Currently it’s estimated that the total value of cryptocurrencies in the international market is 246 billion dollars*, of which 139 billion* are Bitcoins. It’s also estimated that the number of investors is between 2.9 and 5.8 million, with these holders having between 5.8 and 11.5 million active wallets of cryptocurrencies. We also know that at least 1,876 people work full time in the cryptocurrency industry.
Without a doubt, these are very impressive figures, but what place does Spain occupy in this new market that has revolutionized the world of finance? The truth is that there are very few studies in this regard and some data is really difficult to achieve due to the anonymity that comes with blockchain technology. Even so, we have been able to gather enough information so that you can get an idea of where cryptocurrency is in Spain:
The user of Bitcoin and other cryptocurrencies in Spain
According to an ING study of 2018, in Spain, 67% of respondents admit to having heard about cryptocurrencies, but only 10% are currently investors (close to 4 million people). When asked about the future, 32% say they intend to buy. These figures place Spain in the top 3 of investors in Europe, just below Turkey (45%) and Romania (38%). In addition, we also know that Spain is in the 5th position worldwide in terms of Bitcoin holders.

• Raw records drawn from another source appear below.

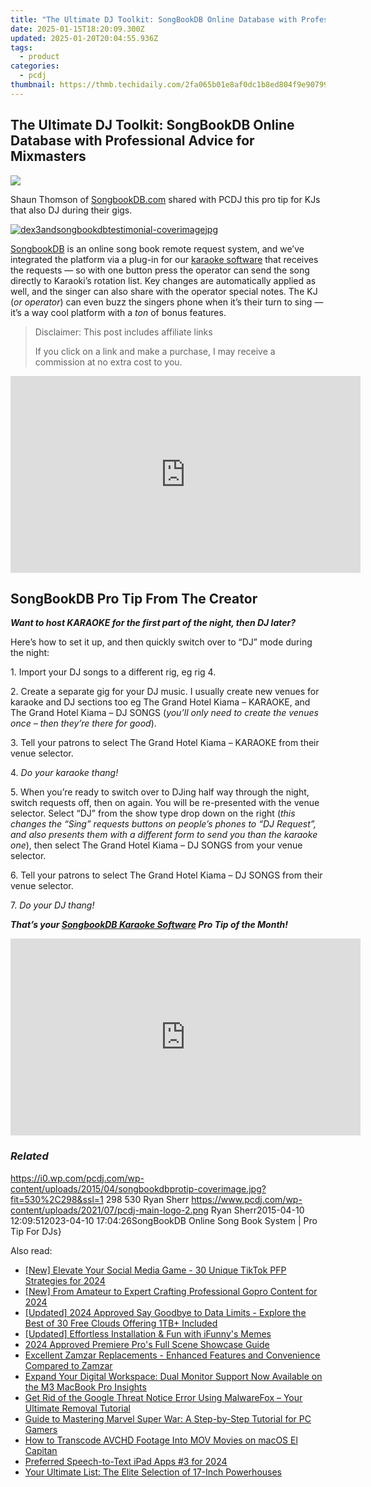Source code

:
 ```yaml
---
title: "The Ultimate DJ Toolkit: SongBookDB Online Database with Professional Advice for Mixmasters"
date: 2025-01-15T18:20:09.300Z
updated: 2025-01-20T20:04:55.936Z
tags:
  - product
categories:
  - pcdj
thumbnail: https://thmb.techidaily.com/2fa065b01e8af0dc1b8ed804f9e907992c266eafc79a7e5299f5ab35185928a4.jpg
---
```


## The Ultimate DJ Toolkit: SongBookDB Online Database with Professional Advice for Mixmasters

[![](https://i0.wp.com/pcdj.com/wp-content/uploads/2015/04/songbookdbprotip-coverimage.jpg?resize=530%2C298&ssl=1)](https://i0.wp.com/pcdj.com/wp-content/uploads/2015/04/songbookdbprotip-coverimage.jpg?fit=530%2C298&ssl=1 "songbookdbprotip-coverimage")

Shaun Thomson of [SongbookDB.com](https://www.songbookdb.com/) shared with PCDJ this pro tip for KJs that also DJ during their gigs.

[![](https://i2.wp.com/pcdj.com/wp-content/uploads/2014/12/dex3andsongbookdbtestimonial-coverimagejpg.jpg?fit=300%2C169&ssl=1 "dex3andsongbookdbtestimonial-coverimagejpg")](https://pcdj.com/user-testimonial-using-dex-3-and-songbookdb/)

[SongbookDB](https://tools.techidaily.com/pcdj/products/) is an online song book remote request system, and we’ve integrated the platform via a plug-in for our [karaoke software](https://tools.techidaily.com/pcdj/products/) that receives the requests — so with one button press the operator can send the song directly to Karaoki’s rotation list. Key changes are automatically applied as well, and the singer can also share with the operator special notes. The KJ (_or operator_) can even buzz the singers phone when it’s their turn to sing — it’s a way cool platform with a _ton_ of bonus features.

>  Disclaimer: This post includes affiliate links
>
>  If you click on a link and make a purchase, I may receive a commission at no extra cost to you.
>

<!-- affiliate ads begin -->
<iframe width="560" height="315" src="https://www.youtube.com/embed/U6lCtLUeROA?si=se6OFuis9JpcTGJf" title="YouTube video player" frameborder="0" allow="accelerometer; autoplay; clipboard-write; encrypted-media; gyroscope; picture-in-picture; web-share" referrerpolicy="strict-origin-when-cross-origin" allowfullscreen></iframe>
<!-- affiliate ads end -->

## SongBookDB Pro Tip From The Creator

**_Want to host KARAOKE for the first part of the night, then DJ later?_**

Here’s how to set it up, and then quickly switch over to “DJ” mode during the night:

1\. Import your DJ songs to a different rig, eg rig 4.

2\. Create a separate gig for your DJ music. I usually create new venues for karaoke and DJ sections too eg The Grand Hotel Kiama – KARAOKE, and The Grand Hotel Kiama – DJ SONGS (_you’ll only need to create the venues once – then they’re there for good_).

3\. Tell your patrons to select The Grand Hotel Kiama – KARAOKE from their venue selector.

4\. _Do your karaoke thang!_

5\. When you’re ready to switch over to DJing half way through the night, switch requests off, then on again. You will be re-presented with the venue selector. Select “DJ” from the show type drop down on the right (_this changes the “Sing” requests buttons on people’s phones to “DJ Request”, and also presents them with a different form to send you than the karaoke one_), then select The Grand Hotel Kiama – DJ SONGS from your venue selector.

6\. Tell your patrons to select The Grand Hotel Kiama – DJ SONGS from their venue selector.

7\. _Do your DJ thang!_

_**That’s your [SongbookDB Karaoke Software](https://tools.techidaily.com/pcdj/products/) Pro Tip of the Month!**_

<!-- affiliate ads begin -->
<iframe width="560" height="315" src="https://www.youtube.com/embed/iOVkXoUxLf4?si=QfC18T2cb5OkiaXo" title="YouTube video player" frameborder="0" allow="accelerometer; autoplay; clipboard-write; encrypted-media; gyroscope; picture-in-picture; web-share" referrerpolicy="strict-origin-when-cross-origin" allowfullscreen></iframe>
<!-- affiliate ads end -->

### _Related_

https://i0.wp.com/pcdj.com/wp-content/uploads/2015/04/songbookdbprotip-coverimage.jpg?fit=530%2C298&ssl=1 298 530 Ryan Sherr https://www.pcdj.com/wp-content/uploads/2021/07/pcdj-main-logo-2.png Ryan Sherr2015-04-10 12:09:512023-04-10 17:04:26SongBookDB Online Song Book System | Pro Tip For DJs}

<ins class="adsbygoogle"
     style="display:block"
     data-ad-format="autorelaxed"
     data-ad-client="ca-pub-7571918770474297"
     data-ad-slot="1223367746"></ins>

<ins class="adsbygoogle"
     style="display:block"
     data-ad-client="ca-pub-7571918770474297"
     data-ad-slot="8358498916"
     data-ad-format="auto"
     data-full-width-responsive="true"></ins>

<span class="atpl-alsoreadstyle">Also read:</span>
<div><ul>
<li><a href="https://tiktok-video-recordings.techidaily.com/new-elevate-your-social-media-game-30-unique-tiktok-pfp-strategies-for-2024/"><u>[New] Elevate Your Social Media Game - 30 Unique TikTok PFP Strategies for 2024</u></a></li>
<li><a href="https://fox-links.techidaily.com/new-from-amateur-to-expert-crafting-professional-gopro-content-for-2024/"><u>[New] From Amateur to Expert Crafting Professional Gopro Content for 2024</u></a></li>
<li><a href="https://fox-hovers.techidaily.com/updated-2024-approved-say-goodbye-to-data-limits-explore-the-best-of-30-free-clouds-offering-1tbplus-included/"><u>[Updated] 2024 Approved Say Goodbye to Data Limits - Explore the Best of 30 Free Clouds Offering 1TB+ Included</u></a></li>
<li><a href="https://fox-cloud.techidaily.com/updated-effortless-installation-and-fun-with-ifunnys-memes/"><u>[Updated] Effortless Installation & Fun with iFunny's Memes</u></a></li>
<li><a href="https://some-guidance.techidaily.com/2024-approved-premiere-pros-full-scene-showcase-guide/"><u>2024 Approved Premiere Pro's Full Scene Showcase Guide</u></a></li>
<li><a href="https://win-exclusive.techidaily.com/excellent-zamzar-replacements-enhanced-features-and-convenience-compared-to-zamzar/"><u>Excellent Zamzar Replacements - Enhanced Features and Convenience Compared to Zamzar</u></a></li>
<li><a href="https://hardware-updates.techidaily.com/expand-your-digital-workspace-dual-monitor-support-now-available-on-the-m3-macbook-pro-insights/"><u>Expand Your Digital Workspace: Dual Monitor Support Now Available on the M3 MacBook Pro Insights</u></a></li>
<li><a href="https://win-exclusive.techidaily.com/get-rid-of-the-google-threat-notice-error-using-malwarefox-your-ultimate-removal-tutorial/"><u>Get Rid of the Google Threat Notice Error Using MalwareFox – Your Ultimate Removal Tutorial</u></a></li>
<li><a href="https://win-exclusive.techidaily.com/guide-to-mastering-marvel-super-war-a-step-by-step-tutorial-for-pc-gamers/"><u>Guide to Mastering Marvel Super War: A Step-by-Step Tutorial for PC Gamers</u></a></li>
<li><a href="https://win-exclusive.techidaily.com/how-to-transcode-avchd-footage-into-mov-movies-on-macos-el-capitan/"><u>How to Transcode AVCHD Footage Into MOV Movies on macOS El Capitan</u></a></li>
<li><a href="https://video-capture.techidaily.com/preferred-speech-to-text-ipad-apps-3-for-2024/"><u>Preferred Speech-to-Text iPad Apps #3 for 2024</u></a></li>
<li><a href="https://buynow-help.techidaily.com/your-ultimate-list-the-elite-selection-of-17-inch-powerhouses/"><u>Your Ultimate List: The Elite Selection of 17-Inch Powerhouses</u></a></li>
</ul></div>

Keep in mind, however, that getting statistically relevant data from cryptocurrency users is almost impossible, since one of the most important characteristics of Bitcoin and the rest of cryptocurrency is that they offer great privacy to the buyer. And since they’re not currencies regulated by a centralized agency or be of generalized use, it is difficult to carry out a market study with random samples and large enough.
The regulation of cryptocurrencies in Spain
Currently there’s no specific regulation on cryptocurrencies in Spain, but we know that they can’t be treated as a legal course, since this right is reserved for the Euro as the only official currency. In Spanish law, cryptocurrency can’t be considered a financial instrument nor a currency, but could be assimilated to securities in the case of public offers, or movable assets or products that are individually cataloged.

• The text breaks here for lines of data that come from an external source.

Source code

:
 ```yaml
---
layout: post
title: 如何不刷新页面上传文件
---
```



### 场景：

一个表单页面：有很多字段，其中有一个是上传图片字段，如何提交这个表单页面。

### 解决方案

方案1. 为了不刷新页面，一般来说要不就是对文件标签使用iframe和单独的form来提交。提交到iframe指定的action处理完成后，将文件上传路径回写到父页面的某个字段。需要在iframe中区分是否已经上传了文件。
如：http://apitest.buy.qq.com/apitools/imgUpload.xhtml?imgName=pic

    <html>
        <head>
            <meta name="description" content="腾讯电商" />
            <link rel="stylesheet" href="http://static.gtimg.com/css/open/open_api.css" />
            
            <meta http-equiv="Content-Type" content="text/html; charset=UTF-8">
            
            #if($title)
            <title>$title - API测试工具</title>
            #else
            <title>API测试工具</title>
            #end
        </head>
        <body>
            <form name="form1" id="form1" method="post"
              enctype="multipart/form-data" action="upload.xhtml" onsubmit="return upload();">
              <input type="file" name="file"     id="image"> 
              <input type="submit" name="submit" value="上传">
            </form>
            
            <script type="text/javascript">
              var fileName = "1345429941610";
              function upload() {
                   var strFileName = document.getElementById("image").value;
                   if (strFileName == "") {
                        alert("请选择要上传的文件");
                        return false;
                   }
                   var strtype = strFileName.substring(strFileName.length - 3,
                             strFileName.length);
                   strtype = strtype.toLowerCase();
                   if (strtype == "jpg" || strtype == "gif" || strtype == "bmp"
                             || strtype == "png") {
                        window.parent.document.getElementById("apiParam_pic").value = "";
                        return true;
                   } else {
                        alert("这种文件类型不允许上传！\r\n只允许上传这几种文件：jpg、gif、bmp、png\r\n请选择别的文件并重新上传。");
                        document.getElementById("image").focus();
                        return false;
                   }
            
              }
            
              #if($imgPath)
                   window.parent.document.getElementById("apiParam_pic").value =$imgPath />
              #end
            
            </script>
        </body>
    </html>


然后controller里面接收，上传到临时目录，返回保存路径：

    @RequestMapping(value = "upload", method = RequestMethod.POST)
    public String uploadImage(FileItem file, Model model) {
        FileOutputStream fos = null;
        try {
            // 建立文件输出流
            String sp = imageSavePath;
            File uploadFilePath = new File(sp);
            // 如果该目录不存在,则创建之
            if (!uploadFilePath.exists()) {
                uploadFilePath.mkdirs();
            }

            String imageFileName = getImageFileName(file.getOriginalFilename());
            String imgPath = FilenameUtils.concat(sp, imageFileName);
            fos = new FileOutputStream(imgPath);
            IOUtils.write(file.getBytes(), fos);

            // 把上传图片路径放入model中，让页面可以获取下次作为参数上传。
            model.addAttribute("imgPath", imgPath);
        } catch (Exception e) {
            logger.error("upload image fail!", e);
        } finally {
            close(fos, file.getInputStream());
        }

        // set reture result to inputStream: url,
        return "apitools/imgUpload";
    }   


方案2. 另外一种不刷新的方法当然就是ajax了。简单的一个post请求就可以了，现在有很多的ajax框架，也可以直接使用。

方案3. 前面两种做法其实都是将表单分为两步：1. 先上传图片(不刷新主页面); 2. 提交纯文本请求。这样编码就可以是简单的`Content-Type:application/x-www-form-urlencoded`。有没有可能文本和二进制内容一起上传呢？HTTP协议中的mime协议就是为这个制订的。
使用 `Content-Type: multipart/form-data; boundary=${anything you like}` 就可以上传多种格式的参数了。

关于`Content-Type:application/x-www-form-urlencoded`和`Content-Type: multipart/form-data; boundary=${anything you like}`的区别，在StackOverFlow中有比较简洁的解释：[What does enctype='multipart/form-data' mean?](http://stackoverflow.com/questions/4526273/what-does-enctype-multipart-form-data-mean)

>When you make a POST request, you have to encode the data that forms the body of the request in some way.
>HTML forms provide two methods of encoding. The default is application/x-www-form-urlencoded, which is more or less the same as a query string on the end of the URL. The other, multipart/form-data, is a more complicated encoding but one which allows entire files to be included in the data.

The current position of the CNMV and the Bank of Spain is that a specific regulation of cryptocurrencies is necessary, but such regulation can only be done at the level of the European Union and after consulting with third countries such as the USA, which play an important role in the world of financial markets.
As we see, despite the lack of regulation, Spain is in a prominent position in the world of cryptocurrencies, worldwide and, above all, at European level. We will have to wait until the expected regulation is established to see how it affects the popularity of the blockchain in our country.